# Leaving money on the table....



## TotC (Dec 6, 2016)

I have decided to add some kind of tipping sign this weekend, as I do feel I am leaving money on the table so to speak. 

I have received cash tips which are nice, and were not solicited in any way. They were just people handing me a cash tip.

If I offer any amenities, it would be a phone charger, and I do open doors for folks. I've thought about gum at least for the bar crowd, but I am still undecided. 

I would like to start offering some way of a cashless tip, such as a Square reader, but until I can source one, that leaves me to find an interim option. I remember seeing something about using a QR code for Paypal transactions with a preset amount someone mentioned here. Does anyone have any info on this. My google-fu is failing me.


----------



## crazy916 (Jul 6, 2016)

You can pick up a Square at most Best Buys, Walgreens or Rite Aids for $10 and you get reimbursed that money when you make your first transaction.


----------



## UberwithDan (Dec 2, 2016)

venmo app is an option. paypal.me is another one.


----------



## Shangsta (Aug 15, 2016)

Square reader is best. They swipe their card and move on. Its quick and they dont need to have paypal or type in their card number.

Tips should be quick and painless.


----------



## crazytown (Nov 13, 2016)

TotC said:


> I have decided to add some kind of tipping sign this weekend, as I do feel I am leaving money on the table so to speak.
> 
> I have received cash tips which are nice, and were not solicited in any way. They were just people handing me a cash tip.
> 
> ...


Gum will be stuck to the bottom of your seats and throw on the floor ,and nobody is going to use square, sure maybe once in every 100 rides , face it nobody tips with uber.


----------



## Mars Troll Number 4 (Oct 30, 2015)

Shangsta said:


> Square reader is best. They swipe their card and move on. Its quick and theu dont need to have paypal or type in their card number.
> 
> Tips should be quick and painless.


Square is da bomb... custom receipts can quickly relay them the contact info very very quickly.

I use it for backup processing for the taxi stuff.

I would make 1000% sure you have a line DIRECTLY ABOVE AND BELOW THE DOLLAR AMOUNT. _*THIS IS GRATUITY, NOT PRIMARY PAYMENT FOR SERVICES RENDERED*_. Then you have a signature line.

If you have someone canceling their uber payment after tipping you, you can forward along their info as well as the screen that the passenger sees when they pay.

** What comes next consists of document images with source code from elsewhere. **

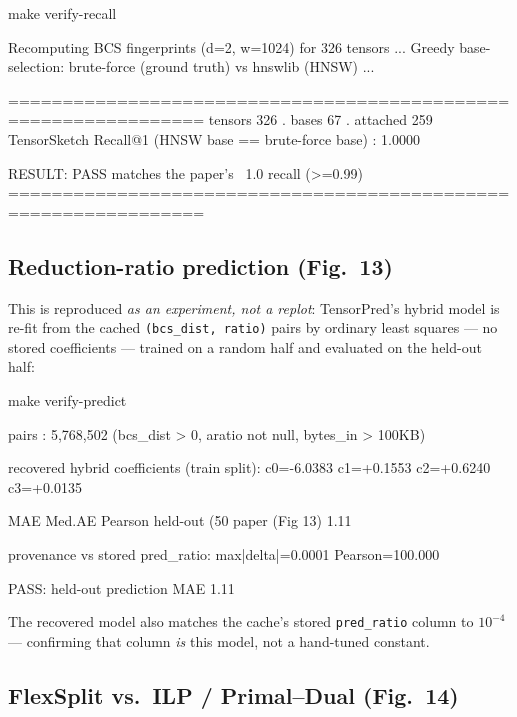 \documentclass[11pt]{article}
\newcommand{\code}[1]{\texttt{#1}}
\begin{document}
\begin{shell}
make verify-recall
\end{shell}
\begin{term}
Recomputing BCS fingerprints (d=2, w=1024) for 326 tensors ...
Greedy base-selection: brute-force (ground truth) vs hnswlib (HNSW) ...

================================================================
tensors 326  .  bases 67  .  attached 259
TensorSketch Recall@1 (HNSW base == brute-force base) : 1.0000

RESULT: PASS  matches the paper's ~1.0 recall (>=0.99)
================================================================
\end{term}

\subsection{Reduction-ratio prediction (Fig.~13)}

This is reproduced \emph{as an experiment, not a replot}: TensorPred's hybrid
model is re-fit from the cached \code{(bcs\_dist, ratio)} pairs by ordinary
least squares --- no stored coefficients --- trained on a random half and
evaluated on the held-out half:

\begin{shell}
make verify-predict
\end{shell}
\begin{term}
  pairs   : 5,768,502  (bcs_dist > 0, aratio not null, bytes_in > 100KB)

  recovered hybrid coefficients (train split):
    c0=-6.0383  c1=+0.1553  c2=+0.6240  c3=+0.0135

                               MAE    Med.AE     Pearson
  held-out (50%
  paper (Fig 13)             1.11%

  provenance vs stored pred_ratio: max|delta|=0.0001  Pearson=100.000%

  PASS: held-out prediction MAE 1.11%
\end{term}

The recovered model also matches the cache's stored \code{pred\_ratio}
column to $10^{-4}$ --- confirming that column \emph{is} this model, not a
hand-tuned constant.

\subsection{FlexSplit vs.\ ILP / Primal--Dual (Fig.~14)}
\end{document}
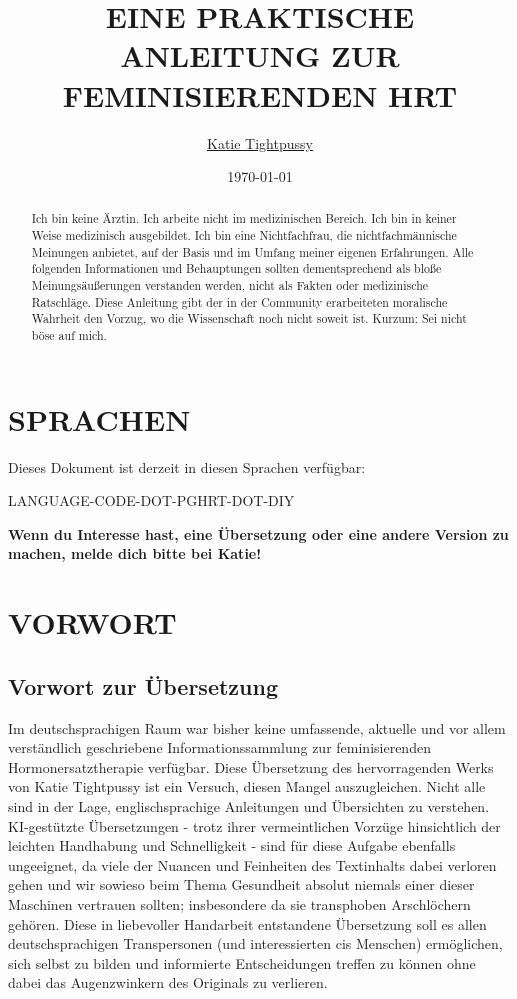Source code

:\documentclass{article}
\title{EINE PRAKTISCHE ANLEITUNG ZUR FEMINISIERENDEN HRT}
\author{\href{https://katea.gay/}{Katie Tightpussy}}
\date{\today}
\begin{document}
\maketitle
\tableofcontents

\begin{abstract}
    Ich bin keine Ärztin. Ich arbeite nicht im medizinischen Bereich. Ich bin in keiner Weise medizinisch ausgebildet. Ich bin eine Nichtfachfrau, die nichtfachmännische Meinungen anbietet, auf der Basis und im Umfang meiner eigenen Erfahrungen. Alle folgenden Informationen und Behauptungen sollten dementsprechend als bloße Meinungsäußerungen verstanden werden, nicht als Fakten oder medizinische Ratschläge. Diese Anleitung gibt der in der Community erarbeiteten moralische Wahrheit den Vorzug, wo die Wissenschaft noch nicht soweit ist. Kurzum: Sei nicht böse auf mich. 
\end{abstract}


\section*{SPRACHEN}

Dieses Dokument ist derzeit in diesen Sprachen verfügbar:

LANGUAGE-CODE-DOT-PGHRT-DOT-DIY

\noindent\textbf{Wenn du Interesse hast, eine Übersetzung oder eine andere Version zu machen, melde dich bitte bei Katie!}



\section{VORWORT}

\subsection*{Vorwort zur Übersetzung}

Im deutschsprachigen Raum war bisher keine umfassende, aktuelle und vor allem verständlich geschriebene Informationssammlung zur feminisierenden Hormonersatztherapie verfügbar. Diese Übersetzung des hervorragenden Werks von Katie Tightpussy ist ein Versuch, diesen Mangel auszugleichen. Nicht alle sind in der Lage, englischsprachige Anleitungen und Übersichten zu verstehen. KI-gestützte Übersetzungen - trotz ihrer vermeintlichen Vorzüge hinsichtlich der leichten Handhabung und Schnelligkeit - sind für diese Aufgabe ebenfalls ungeeignet, da viele der Nuancen und Feinheiten des Textinhalts dabei verloren gehen und wir sowieso beim Thema Gesundheit absolut niemals einer dieser Maschinen vertrauen sollten; insbesondere da sie transphoben Arschlöchern gehören. Diese in liebevoller Handarbeit entstandene Übersetzung soll es allen deutschsprachigen Transpersonen (und  interessierten cis Menschen) ermöglichen, sich selbst zu bilden und informierte Entscheidungen treffen zu können ohne dabei das Augenzwinkern des Originals zu verlieren. 
\end{document}
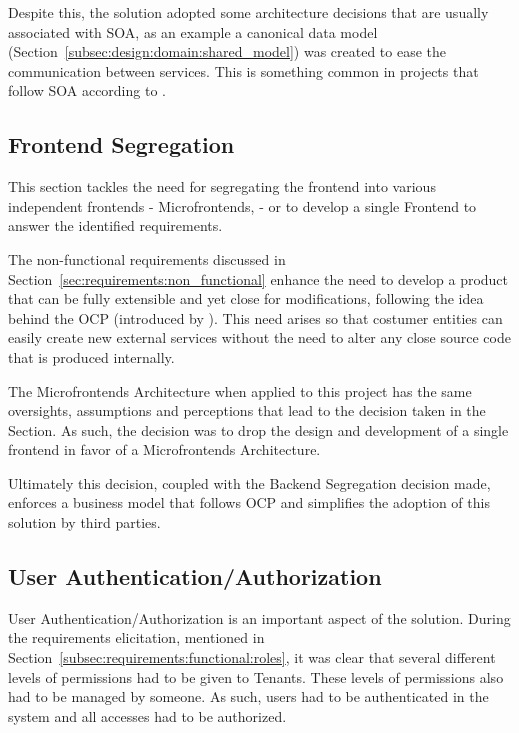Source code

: Despite this, the solution adopted some architecture decisions that are usually associated with \gls{SOA}, as an example a canonical data model (Section~\ref{subsec:design:domain:shared_model}) was created to ease the communication between services. This is something common in projects that follow \gls{SOA} according to \cite{cerny2017disambiguation}.

\subsection{Frontend Segregation}
\label{subsec:design:alternatives:frontend}

This section tackles the need for segregating the frontend into various independent frontends - Microfrontends, \cite{microfrontends} - or to develop a single Frontend to answer the identified requirements.

The non-functional requirements discussed in Section~\ref{sec:requirements:non_functional} enhance the need to develop a product that can be fully extensible and yet close for modifications, following the idea behind the \gls{OCP} (introduced by \cite{martin2003agile}). This need arises so that costumer entities can easily create new external services without the need to alter any close source code that is produced internally.

The Microfrontends Architecture when applied to this project has the same oversights, assumptions and perceptions that lead to the decision taken in the  Section. As such, the decision was to drop the design and development of a single frontend in favor of a Microfrontends Architecture.

Ultimately this decision, coupled with the Backend Segregation decision made, enforces a business model that follows \gls{OCP} and simplifies the adoption of this solution by third parties.

\subsection{User Authentication/Authorization}
\label{subsec:design:alternatives:auth}

User Authentication/Authorization is an important aspect of the solution. During the requirements elicitation, mentioned in Section~\ref{subsec:requirements:functional:roles}, it was clear that several different levels of permissions had to be given to Tenants. These levels of permissions also had to be managed by someone. As such, users had to be authenticated in the system and all accesses had to be authorized.

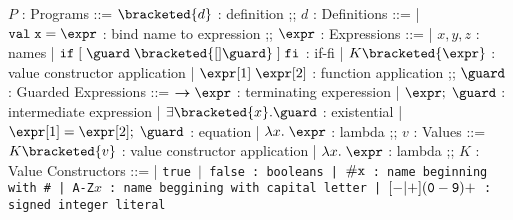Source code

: \documentclass[]{article}
\begin{document}
\begin{center}
    \begin{bnf}
    $P$ : \textsf{Programs} ::=
    $\bracketed{d}$ : definition
    ;;
    $d$ : \textsf{Definitions} ::=
    | $\tt{val} \; x \; \tt{=} \; \expr$ : bind name to expression
    ;;
    $\expr$ : \textsf{Expressions} ::=
    | $x, y, z$ : names
    | $\tt{if} \; \tt{[}\; \guard \; \bracketed{[] \guard} \;\tt{]} \; \tt{fi}$ : if-fi 
    | $K \bracketed{\expr}$ : value constructor application 
    | $\expr[1] \; \expr[2]$ : function application 
    ;;
    $\guard$ : \textsf{Guarded Expressions} ::=  
    $\boldsymbol{\rightarrow}\expr$ : terminating experession
    | $\expr; \; \guard$ : intermediate expression 
    | $\exists \bracketed{x} \tt{.} \guard$ : existential 
    | $\expr[1] = \expr[2]; \; \guard$ : equation 
    | $\lambda x. \; \expr$ : lambda 
    ;;
    $v$ : Values ::= $K\bracketed{v}$ : value constructor application 
    | $\lambda x. \; \expr$ : lambda 
    ;;
    $K$ : \textsf{Value Constructors} ::=
    | \tt{true} $\vert$ \tt{false} : booleans
    | $\tt{\#}x$ : name beginning with \tt{\#}
    | \tt{A-Z}$x$ : name beggining with capital letter
    | $[\tt{-}\vert\tt{+}](\tt{0}-\tt{9})+$ : signed integer literal 
    \end{bnf}
\end{center}

\end{document}
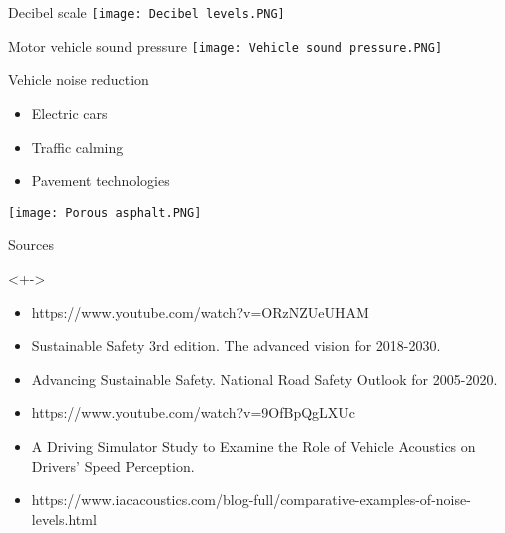 \documentclass{beamer}
\begin{document}
    \begin{frame}{Decibel scale}
        \texttt{[image: Decibel levels.PNG]}
    \end{frame}

    \begin{frame}{Motor vehicle sound pressure}
        \texttt{[image: Vehicle sound pressure.PNG]}
    \end{frame}

    \begin{frame}{Vehicle noise reduction}
        \begin{block}{}
            \begin{itemize}
                \item Electric cars
                \item Traffic calming
                \item Pavement technologies
            \end{itemize}
            \texttt{[image: Porous asphalt.PNG]}
        \end{block}

    \end{frame}

    \begin{frame}{Sources}
        \begin{block}
            <+->{}
            \begin{itemize}
                \item https://www.youtube.com/watch?v=ORzNZUeUHAM
                \item Sustainable Safety 3rd edition. The advanced vision for 2018-2030.
                \item Advancing Sustainable Safety. National Road Safety Outlook for 2005-2020.
                \item https://www.youtube.com/watch?v=9OfBpQgLXUc
                \item A Driving Simulator Study to Examine the Role of Vehicle Acoustics on Drivers’ Speed Perception.
                \item https://www.iacacoustics.com/blog-full/comparative-examples-of-noise-levels.html
            \end{itemize}
        \end{block}
    \end{frame}
\end{document}
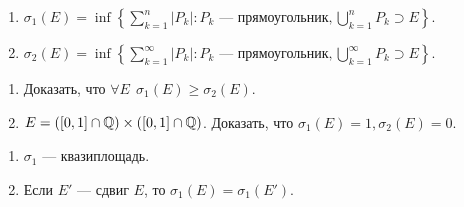 \begin{example}
    \slashn
     \begin{enumerate}
         \item $\sigma_1(E) = \inf \left\{\sum\limits_{k=1}^n |P_k|\!: P_k\text{ --- прямоугольник}, \bigcup\limits_{k=1}^n P_k \supset E\right\}$.
         \item $\sigma_2(E) = \inf \left\{\sum\limits_{k=1}^\infty |P_k|\!: P_k\text{ --- прямоугольник}, \bigcup\limits_{k=1}^\infty P_k  \supset E\right\}$.
    \end{enumerate}
\end{example}
\begin{exerc}
    \slashn
    \begin{enumerate}
        \item Доказать, что $\forall E\ \ \sigma_1(E) \ge \sigma_2(E)$.
        \item $E = \left([0, 1] \cap \mathbb{Q}\right) \times \left([0, 1] \cap \mathbb{Q}\right)$. Доказать, что  $\sigma_1(E) = 1, \sigma_2(E) = 0$.
    \end{enumerate}
\end{exerc}
\begin{theorem}
    \slashn
     \begin{enumerate}
         \item $\sigma_1$ --- квазиплощадь.
         \item Если  $E'$ --- сдвиг  $E$, то  $\sigma_1(E) = \sigma_1(E')$.
     \end{enumerate}
\end{theorem}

If you don't they can call uber support and say that you had them paid by a third party app.. If the CSR believes them your out that much money, if it's clear as day apparent that it's gratuity, guess what?

the CSR won't touch it.


----------



## GalinMcMahon (Jun 30, 2016)

I've never had an Uber rider ask about alternative tip methods. At the same time I am tipped by about half of my Lyft riders through the app. F you Uber for not giving your customers that option.


----------



## A_Driver (Dec 2, 2016)

I had a guy write me a $10 check this weekend. I still haven't cashed it. Not worth going to the bank for $10. I'll cash it some day.


----------



## TotC (Dec 6, 2016)

Mears Troll Number 4 said:


> Square is da bomb... custom receipts can quickly relay them the contact info very very quickly.
> 
> I use it for backup processing for the taxi stuff.
> 
> ...


Thanks for the advice.


----------



## wk1102 (Dec 25, 2015)

A_Driver said:


> I had a guy write me a $10 check this weekend. I still haven't cashed it. Not worth going to the bank for $10. I'll cash it some day.


I gave a guy a check for a tip once. locked my keys in my car, he sat in traffic for 45 minutes to pop my lock in about 10 seconds. I had no cash, (we were at SeaWorld ) . I made it for 25 because it was a check and the hassle of it all. he had his son with him.. 8-10. I said I'll makes it out to you or to your son...you decide. ultimately I left the name blank.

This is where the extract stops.